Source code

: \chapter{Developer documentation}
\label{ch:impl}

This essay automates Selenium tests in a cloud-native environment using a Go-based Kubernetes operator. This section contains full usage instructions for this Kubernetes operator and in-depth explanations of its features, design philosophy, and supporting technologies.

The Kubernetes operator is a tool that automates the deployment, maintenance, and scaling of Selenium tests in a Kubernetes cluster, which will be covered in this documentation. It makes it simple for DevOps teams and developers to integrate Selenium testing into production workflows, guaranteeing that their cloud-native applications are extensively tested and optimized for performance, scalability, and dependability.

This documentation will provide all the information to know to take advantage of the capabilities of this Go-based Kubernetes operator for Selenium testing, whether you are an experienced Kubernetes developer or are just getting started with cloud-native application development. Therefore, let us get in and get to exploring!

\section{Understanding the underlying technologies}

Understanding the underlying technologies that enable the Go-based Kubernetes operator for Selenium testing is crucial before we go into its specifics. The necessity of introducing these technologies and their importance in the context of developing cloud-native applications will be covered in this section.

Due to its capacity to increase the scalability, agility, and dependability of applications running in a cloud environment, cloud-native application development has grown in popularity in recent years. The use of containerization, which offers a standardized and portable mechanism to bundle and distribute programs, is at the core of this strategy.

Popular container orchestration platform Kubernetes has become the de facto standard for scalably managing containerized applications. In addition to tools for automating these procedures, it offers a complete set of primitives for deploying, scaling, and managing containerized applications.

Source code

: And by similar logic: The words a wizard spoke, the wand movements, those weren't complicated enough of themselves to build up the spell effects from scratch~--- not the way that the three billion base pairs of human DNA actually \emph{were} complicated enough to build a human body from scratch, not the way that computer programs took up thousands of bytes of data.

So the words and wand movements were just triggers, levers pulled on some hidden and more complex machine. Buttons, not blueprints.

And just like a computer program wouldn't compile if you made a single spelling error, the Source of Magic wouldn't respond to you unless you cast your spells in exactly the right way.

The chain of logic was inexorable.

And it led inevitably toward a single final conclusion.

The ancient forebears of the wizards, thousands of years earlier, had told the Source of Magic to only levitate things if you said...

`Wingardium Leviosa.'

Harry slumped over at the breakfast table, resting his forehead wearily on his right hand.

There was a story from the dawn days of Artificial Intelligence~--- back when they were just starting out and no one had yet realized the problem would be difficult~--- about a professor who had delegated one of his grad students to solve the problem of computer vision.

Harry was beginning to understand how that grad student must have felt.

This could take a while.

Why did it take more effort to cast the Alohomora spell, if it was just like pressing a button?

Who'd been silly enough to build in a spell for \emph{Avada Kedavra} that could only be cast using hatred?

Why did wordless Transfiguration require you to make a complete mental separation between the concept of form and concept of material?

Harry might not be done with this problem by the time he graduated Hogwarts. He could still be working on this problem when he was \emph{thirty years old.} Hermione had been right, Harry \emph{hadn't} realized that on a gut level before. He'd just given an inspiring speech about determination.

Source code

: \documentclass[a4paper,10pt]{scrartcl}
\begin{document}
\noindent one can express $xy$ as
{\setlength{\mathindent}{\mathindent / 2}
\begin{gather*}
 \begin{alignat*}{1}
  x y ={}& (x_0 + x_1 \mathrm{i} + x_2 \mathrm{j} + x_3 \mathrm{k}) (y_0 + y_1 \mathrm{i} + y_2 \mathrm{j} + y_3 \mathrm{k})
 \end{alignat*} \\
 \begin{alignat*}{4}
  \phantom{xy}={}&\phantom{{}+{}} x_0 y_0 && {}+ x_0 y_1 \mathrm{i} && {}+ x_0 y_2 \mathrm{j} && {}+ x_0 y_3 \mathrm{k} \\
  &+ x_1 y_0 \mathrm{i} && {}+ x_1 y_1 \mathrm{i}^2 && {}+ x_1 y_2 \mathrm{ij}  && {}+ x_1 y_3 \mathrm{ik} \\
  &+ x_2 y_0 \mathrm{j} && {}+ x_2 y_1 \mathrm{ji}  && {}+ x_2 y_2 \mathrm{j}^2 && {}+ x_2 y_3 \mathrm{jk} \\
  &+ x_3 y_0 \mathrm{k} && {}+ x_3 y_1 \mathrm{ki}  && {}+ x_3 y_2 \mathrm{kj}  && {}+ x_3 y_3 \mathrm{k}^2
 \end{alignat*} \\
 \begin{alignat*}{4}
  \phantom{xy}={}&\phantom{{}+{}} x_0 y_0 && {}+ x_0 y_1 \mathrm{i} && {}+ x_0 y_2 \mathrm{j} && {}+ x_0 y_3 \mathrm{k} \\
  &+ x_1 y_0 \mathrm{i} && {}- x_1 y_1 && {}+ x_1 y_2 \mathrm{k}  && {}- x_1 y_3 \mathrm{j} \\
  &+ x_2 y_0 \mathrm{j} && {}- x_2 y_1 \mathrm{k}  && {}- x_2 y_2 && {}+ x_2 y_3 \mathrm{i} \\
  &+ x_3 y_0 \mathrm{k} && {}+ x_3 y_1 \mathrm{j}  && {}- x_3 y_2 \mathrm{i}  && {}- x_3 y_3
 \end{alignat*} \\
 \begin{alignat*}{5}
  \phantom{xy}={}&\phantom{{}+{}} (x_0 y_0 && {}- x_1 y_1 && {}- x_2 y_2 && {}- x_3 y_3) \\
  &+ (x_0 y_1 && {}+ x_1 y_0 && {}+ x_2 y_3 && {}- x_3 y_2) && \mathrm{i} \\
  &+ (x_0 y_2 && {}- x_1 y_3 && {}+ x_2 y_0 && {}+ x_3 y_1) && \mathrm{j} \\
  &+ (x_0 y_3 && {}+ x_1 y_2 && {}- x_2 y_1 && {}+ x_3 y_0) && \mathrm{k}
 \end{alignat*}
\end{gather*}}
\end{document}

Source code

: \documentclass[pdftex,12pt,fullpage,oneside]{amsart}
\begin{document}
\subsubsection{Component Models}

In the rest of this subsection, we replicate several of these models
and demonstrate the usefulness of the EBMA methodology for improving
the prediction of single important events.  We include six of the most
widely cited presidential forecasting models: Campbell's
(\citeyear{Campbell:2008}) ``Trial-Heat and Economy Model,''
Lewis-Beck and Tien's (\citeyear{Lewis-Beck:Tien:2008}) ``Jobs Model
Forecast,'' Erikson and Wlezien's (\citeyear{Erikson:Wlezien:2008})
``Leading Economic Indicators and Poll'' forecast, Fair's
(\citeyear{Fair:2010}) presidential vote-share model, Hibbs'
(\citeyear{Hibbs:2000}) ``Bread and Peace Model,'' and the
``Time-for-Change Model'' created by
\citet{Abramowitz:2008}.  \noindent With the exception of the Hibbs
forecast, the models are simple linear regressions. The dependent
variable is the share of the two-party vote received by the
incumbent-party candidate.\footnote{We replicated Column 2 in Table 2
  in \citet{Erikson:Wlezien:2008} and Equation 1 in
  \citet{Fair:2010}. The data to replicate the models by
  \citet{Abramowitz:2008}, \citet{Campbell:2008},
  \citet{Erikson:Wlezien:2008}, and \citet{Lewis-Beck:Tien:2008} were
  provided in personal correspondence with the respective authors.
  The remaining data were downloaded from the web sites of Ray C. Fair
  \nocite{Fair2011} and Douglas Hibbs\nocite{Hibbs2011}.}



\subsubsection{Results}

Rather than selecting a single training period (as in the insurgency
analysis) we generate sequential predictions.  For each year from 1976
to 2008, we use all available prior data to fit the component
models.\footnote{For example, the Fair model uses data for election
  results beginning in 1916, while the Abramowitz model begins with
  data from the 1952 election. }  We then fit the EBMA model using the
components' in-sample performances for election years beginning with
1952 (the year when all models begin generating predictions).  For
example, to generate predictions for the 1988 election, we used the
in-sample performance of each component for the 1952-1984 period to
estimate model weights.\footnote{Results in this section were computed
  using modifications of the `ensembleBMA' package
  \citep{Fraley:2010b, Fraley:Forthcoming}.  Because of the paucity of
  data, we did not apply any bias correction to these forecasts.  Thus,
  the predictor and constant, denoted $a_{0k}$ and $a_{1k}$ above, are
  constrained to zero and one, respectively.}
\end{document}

......

▸ ACTIVITY
In the entries above, find each line with "Beck" and list it.

▸ RESPONSE
Lewis-Beck and Tien's (\citeyear{Lewis-Beck:Tien:2008}) ``Jobs Model
  \citet{Erikson:Wlezien:2008}, and \citet{Lewis-Beck:Tien:2008} were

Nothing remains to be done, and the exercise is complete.